In association with the above operation, charges stored in the
piezoelectric vibrating elements 14 connected to the transistors T that
have been turned on by the print signals at an interval between times t1
and t2' are discharged through the transistors T (FIG. 7(b)). This causes
the piezoelectric vibrating elements 14 to contract, thereby causing the
corresponding pressure producing chambers 5 to expand (FIG. 7(c)). The
expansion of the pressure producing chambers 5 introduces ink into the
pressure producing chambers 5 from the reservoirs 6 through the ink supply
ports 7, and at the same time causes the meniscuses of the corresponding
nozzle openings 2 to retreat toward the pressure producing chambers 5.

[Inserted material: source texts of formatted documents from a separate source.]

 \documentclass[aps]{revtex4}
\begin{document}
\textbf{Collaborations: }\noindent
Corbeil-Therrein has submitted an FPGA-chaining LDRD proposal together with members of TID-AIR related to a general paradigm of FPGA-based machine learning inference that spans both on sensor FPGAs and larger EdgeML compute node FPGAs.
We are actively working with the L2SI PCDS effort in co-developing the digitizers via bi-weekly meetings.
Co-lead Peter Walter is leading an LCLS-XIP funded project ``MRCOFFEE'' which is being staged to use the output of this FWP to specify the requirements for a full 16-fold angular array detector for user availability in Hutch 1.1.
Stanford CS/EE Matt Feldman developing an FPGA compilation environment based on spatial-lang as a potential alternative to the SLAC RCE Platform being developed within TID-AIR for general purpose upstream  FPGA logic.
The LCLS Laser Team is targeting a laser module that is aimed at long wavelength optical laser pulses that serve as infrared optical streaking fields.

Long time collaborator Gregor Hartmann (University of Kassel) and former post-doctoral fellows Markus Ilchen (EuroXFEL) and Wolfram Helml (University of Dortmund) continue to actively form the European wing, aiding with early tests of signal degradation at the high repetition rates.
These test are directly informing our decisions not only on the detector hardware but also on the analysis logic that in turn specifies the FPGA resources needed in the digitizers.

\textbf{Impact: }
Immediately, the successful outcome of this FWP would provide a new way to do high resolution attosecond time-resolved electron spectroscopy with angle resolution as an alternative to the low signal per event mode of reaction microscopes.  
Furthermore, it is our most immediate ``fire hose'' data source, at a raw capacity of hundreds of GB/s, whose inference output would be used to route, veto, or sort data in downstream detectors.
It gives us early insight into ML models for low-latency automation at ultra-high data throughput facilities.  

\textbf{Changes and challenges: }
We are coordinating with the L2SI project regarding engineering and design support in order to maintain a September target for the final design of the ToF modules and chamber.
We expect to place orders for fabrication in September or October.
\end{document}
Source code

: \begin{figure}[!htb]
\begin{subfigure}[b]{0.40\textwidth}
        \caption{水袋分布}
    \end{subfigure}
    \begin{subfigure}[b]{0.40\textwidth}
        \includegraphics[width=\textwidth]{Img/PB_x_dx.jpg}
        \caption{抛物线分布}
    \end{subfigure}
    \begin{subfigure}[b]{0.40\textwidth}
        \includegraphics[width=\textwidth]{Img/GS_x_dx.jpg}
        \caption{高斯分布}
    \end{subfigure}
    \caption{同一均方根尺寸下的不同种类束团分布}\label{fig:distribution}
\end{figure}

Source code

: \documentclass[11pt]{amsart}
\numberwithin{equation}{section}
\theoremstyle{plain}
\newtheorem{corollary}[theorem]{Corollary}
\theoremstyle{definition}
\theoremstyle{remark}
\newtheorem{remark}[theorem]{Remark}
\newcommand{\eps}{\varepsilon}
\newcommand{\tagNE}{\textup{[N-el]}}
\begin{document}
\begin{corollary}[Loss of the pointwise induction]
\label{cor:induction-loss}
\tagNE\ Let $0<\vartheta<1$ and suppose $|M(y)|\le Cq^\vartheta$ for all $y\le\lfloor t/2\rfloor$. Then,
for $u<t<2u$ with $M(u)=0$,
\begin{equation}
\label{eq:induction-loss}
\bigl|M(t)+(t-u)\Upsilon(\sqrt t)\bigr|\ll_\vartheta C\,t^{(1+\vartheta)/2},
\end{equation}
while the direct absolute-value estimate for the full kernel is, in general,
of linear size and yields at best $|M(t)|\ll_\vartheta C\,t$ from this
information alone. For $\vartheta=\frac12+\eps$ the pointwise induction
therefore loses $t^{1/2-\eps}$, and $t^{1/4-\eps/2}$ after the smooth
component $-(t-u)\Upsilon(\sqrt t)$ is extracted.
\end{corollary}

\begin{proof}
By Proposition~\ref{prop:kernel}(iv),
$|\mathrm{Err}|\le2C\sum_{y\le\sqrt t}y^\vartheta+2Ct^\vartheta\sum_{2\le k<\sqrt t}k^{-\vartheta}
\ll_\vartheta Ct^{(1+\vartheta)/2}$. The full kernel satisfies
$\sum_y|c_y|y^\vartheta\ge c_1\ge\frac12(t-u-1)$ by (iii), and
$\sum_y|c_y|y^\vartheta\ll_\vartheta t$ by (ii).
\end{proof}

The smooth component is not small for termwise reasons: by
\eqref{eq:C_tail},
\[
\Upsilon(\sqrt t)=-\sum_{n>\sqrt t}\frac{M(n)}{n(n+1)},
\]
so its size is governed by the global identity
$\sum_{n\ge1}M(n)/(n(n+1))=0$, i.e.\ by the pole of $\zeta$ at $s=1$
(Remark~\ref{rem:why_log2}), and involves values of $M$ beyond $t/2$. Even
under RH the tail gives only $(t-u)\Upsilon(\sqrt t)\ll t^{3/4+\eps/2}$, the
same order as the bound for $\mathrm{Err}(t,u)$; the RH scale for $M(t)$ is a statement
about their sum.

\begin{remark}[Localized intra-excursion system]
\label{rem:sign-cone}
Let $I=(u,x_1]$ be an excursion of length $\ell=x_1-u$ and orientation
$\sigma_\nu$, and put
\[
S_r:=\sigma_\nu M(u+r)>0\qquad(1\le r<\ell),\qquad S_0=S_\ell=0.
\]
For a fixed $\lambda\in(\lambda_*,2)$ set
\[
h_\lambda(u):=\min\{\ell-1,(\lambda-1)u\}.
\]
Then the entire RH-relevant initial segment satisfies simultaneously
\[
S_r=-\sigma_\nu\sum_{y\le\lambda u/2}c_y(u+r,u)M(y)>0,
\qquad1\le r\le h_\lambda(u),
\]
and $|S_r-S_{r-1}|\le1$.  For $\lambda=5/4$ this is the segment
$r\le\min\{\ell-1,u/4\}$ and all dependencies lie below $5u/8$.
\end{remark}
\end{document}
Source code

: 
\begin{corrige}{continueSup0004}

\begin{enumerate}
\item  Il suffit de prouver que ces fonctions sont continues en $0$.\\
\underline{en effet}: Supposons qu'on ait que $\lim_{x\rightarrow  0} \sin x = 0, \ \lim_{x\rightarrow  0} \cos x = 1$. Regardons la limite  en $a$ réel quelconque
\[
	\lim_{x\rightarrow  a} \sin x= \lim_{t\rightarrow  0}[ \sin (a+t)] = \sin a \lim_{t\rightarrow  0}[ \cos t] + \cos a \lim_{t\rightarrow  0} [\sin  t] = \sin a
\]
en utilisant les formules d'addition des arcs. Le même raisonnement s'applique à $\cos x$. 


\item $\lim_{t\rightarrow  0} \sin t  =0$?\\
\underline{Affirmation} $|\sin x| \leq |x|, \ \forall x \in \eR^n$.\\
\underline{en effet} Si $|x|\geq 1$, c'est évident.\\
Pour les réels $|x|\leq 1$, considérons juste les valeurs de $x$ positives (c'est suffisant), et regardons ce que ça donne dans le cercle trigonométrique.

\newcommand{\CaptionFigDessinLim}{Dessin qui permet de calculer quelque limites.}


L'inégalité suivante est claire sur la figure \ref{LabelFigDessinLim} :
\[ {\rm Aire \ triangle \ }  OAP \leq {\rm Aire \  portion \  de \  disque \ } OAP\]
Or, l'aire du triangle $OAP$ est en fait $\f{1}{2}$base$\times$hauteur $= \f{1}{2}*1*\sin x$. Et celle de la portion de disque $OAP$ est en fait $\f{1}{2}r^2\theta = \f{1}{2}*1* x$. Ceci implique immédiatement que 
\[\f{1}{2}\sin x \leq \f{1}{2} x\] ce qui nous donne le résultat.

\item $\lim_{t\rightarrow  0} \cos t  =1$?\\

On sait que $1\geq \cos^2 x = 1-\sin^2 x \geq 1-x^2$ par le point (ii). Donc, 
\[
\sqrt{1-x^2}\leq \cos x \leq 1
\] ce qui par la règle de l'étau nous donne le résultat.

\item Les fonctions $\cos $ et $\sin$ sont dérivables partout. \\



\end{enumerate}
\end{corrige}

When the terminal voltage of the capacitor 47 is substantially zeroed at
time t2', the increase in the terminal voltage is blocked by a diode 52.
The drive voltage is thereafter maintained at a fixed level of
substantially 0 (volt) until the print auxiliary signal S1 that has been
low goes high.
Here, since the first time constant, i.e., the interval between times t1
and t2', is set to an interval longer than the natural vibration cycle of
the piezoelectric vibrating element 14, the piezoelectric vibrating
element 14 stops without undergoing a damped oscillator motion, thereby
stopping the volumetric change of the pressure producing chamber 5. On the
other hand, the meniscus formed adjacent to the nozzle opening 2 vibrates
at a vibration cycle defined by a flow path system irrespective of the
displacement of the piezoelectric vibrating element 14, thus changing the
position thereof with time (FIG. 7(d)).
When the print auxiliary signal S1 goes high at a time (time t3) after the
elapse of a predetermined time in this way, the operation of the variable
time constant adjusting unit 43 is inhibited, and the fixed time constant
adjusting unit 42 starts operating instead. Therefore, the terminal
voltage of the capacitor 47 drastically drops to -VL (volts) again, thus
generating a similar drive voltage through the current amplifying
transistors 50 and 51.
As a result, the piezoelectric vibrating elements 14 that have been
discharged by the print signals in the above-mentioned operation are
suddenly charged and expanded through the diodes D with the common
connecting terminal side thereof as the negative potential (FIG. 7(b)).
Accordingly, the pressure producing chambers 5 are caused to contract jet
ink droplets from the corresponding nozzle openings 2 and form dots on the
recording paper.
The above operation is repeated so that a dot is formed on the recording
paper every time a print timing signal is generated as the recording head
moves.
On the other hand, if image data is included in the print data outputted
from the host apparatus, the print data judging unit 40 outputs to the
variable time constant adjusting unit 43 the reference voltage signal
Vref2 for setting the second time constant, which is longer than the first
time constant.
When the recording head moves by the unit distance under this condition,
the print timing signal for forming a single dot is similarly generated at
time t1 from the printer body (not shown), and in synchronism therewith,
the print auxiliary signal S1 that has been high goes low and is inputted
to the terminal IN1.
As a result, the transistor 44 turns off to inhibit the operation of the
fixed time constant adjusting unit 42, and simultaneously therewith, the
transistor 48 and the transistor 49 turn off to operate the variable time
constant adjusting unit 43. This operation of the variable time constant
adjusting unit 43 increases the terminal voltage of the capacitor 47 to 0
(volt) from substantially -VL (volts) at the second time constant that is
longer than the first time constant defined by the circuit constant, so
that a drive voltage is generated by the current amplifying transistors 50
and 51.
In association therewith, the piezoelectric vibrating elements 14 connected
to the transistors T that have been turned on by the print signals at an
interval between times t1 and t2 are discharged through the transistors T
(FIG. 7(b)). Accordingly, the piezoelectric vibrating elements 14
contract, whereas the pressure producing chambers 5 expand (FIG. 7(c)).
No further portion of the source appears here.